▶ _Aim of the task_: Find the string "corpus" in the records and copy each line where it occurs.

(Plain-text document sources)
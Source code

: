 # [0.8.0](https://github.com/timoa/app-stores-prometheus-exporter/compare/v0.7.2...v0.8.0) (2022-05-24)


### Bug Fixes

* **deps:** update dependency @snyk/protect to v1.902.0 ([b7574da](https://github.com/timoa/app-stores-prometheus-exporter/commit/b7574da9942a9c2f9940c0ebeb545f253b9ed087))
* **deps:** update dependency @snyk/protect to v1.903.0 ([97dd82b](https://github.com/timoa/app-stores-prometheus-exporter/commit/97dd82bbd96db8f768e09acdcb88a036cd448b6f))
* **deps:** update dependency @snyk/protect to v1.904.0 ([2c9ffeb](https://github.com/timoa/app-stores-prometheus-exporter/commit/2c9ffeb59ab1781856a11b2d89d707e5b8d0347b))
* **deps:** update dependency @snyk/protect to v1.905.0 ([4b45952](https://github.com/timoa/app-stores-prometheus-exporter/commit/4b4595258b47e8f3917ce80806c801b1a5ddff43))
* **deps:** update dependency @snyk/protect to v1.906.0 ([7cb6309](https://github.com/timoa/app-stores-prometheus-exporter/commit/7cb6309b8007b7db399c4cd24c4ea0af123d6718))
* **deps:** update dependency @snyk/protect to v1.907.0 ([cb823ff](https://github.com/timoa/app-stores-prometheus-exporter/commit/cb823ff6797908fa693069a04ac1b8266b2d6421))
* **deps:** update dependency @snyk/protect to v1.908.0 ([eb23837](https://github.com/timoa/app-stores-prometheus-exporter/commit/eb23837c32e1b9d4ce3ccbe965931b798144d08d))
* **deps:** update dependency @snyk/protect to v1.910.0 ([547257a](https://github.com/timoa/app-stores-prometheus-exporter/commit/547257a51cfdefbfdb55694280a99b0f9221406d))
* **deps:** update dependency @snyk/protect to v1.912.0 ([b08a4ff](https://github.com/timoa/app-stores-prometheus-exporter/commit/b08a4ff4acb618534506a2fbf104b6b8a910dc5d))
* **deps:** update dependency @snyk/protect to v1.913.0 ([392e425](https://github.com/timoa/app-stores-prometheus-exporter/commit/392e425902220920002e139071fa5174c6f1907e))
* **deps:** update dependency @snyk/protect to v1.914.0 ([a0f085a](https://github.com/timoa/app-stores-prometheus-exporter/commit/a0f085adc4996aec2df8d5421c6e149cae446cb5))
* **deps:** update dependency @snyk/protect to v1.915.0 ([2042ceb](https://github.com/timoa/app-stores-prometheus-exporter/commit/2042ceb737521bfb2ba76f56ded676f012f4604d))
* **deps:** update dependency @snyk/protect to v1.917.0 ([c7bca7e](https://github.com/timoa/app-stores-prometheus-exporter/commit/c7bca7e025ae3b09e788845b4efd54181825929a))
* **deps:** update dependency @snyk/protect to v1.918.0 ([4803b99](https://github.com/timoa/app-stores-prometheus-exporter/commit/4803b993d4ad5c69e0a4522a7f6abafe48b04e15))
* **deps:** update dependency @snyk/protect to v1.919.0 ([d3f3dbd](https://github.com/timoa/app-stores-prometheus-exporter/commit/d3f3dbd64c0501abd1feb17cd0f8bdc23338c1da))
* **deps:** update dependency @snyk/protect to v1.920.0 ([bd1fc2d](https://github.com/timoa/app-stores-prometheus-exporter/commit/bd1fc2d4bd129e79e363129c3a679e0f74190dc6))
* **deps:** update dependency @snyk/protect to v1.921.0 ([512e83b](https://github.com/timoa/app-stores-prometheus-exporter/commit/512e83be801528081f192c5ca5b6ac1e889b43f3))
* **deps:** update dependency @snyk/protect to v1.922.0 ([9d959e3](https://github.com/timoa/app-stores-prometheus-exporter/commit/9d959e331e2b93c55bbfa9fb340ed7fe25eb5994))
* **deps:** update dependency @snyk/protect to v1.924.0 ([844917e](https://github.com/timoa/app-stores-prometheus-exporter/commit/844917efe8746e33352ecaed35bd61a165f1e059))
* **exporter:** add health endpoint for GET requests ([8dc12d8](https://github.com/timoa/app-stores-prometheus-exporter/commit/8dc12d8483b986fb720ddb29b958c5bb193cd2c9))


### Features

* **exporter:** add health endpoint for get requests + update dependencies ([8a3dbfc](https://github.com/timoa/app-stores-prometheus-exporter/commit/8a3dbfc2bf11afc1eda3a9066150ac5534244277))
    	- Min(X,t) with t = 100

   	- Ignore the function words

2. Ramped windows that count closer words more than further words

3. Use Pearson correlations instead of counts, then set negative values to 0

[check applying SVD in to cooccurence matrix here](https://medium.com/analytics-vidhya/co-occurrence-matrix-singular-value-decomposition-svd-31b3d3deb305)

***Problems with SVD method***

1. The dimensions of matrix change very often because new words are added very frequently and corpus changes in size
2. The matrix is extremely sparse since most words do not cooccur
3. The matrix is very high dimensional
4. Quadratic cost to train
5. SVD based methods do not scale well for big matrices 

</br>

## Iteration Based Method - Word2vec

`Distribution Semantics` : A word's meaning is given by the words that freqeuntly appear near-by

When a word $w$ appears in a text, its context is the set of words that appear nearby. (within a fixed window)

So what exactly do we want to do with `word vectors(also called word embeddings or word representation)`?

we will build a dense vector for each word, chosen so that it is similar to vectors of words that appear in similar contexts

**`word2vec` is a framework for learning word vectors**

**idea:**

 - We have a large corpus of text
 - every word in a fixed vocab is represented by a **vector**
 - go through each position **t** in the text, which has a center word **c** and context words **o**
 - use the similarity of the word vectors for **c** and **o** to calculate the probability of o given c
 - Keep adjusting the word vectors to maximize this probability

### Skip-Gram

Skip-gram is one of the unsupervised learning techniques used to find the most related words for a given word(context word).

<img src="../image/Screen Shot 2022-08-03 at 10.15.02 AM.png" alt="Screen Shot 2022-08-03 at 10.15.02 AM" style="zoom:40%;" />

▶ _Answer to this problem_:
1. The dimensions of matrix change very often because new words are added very frequently and corpus changes in size
 - We have a large corpus of text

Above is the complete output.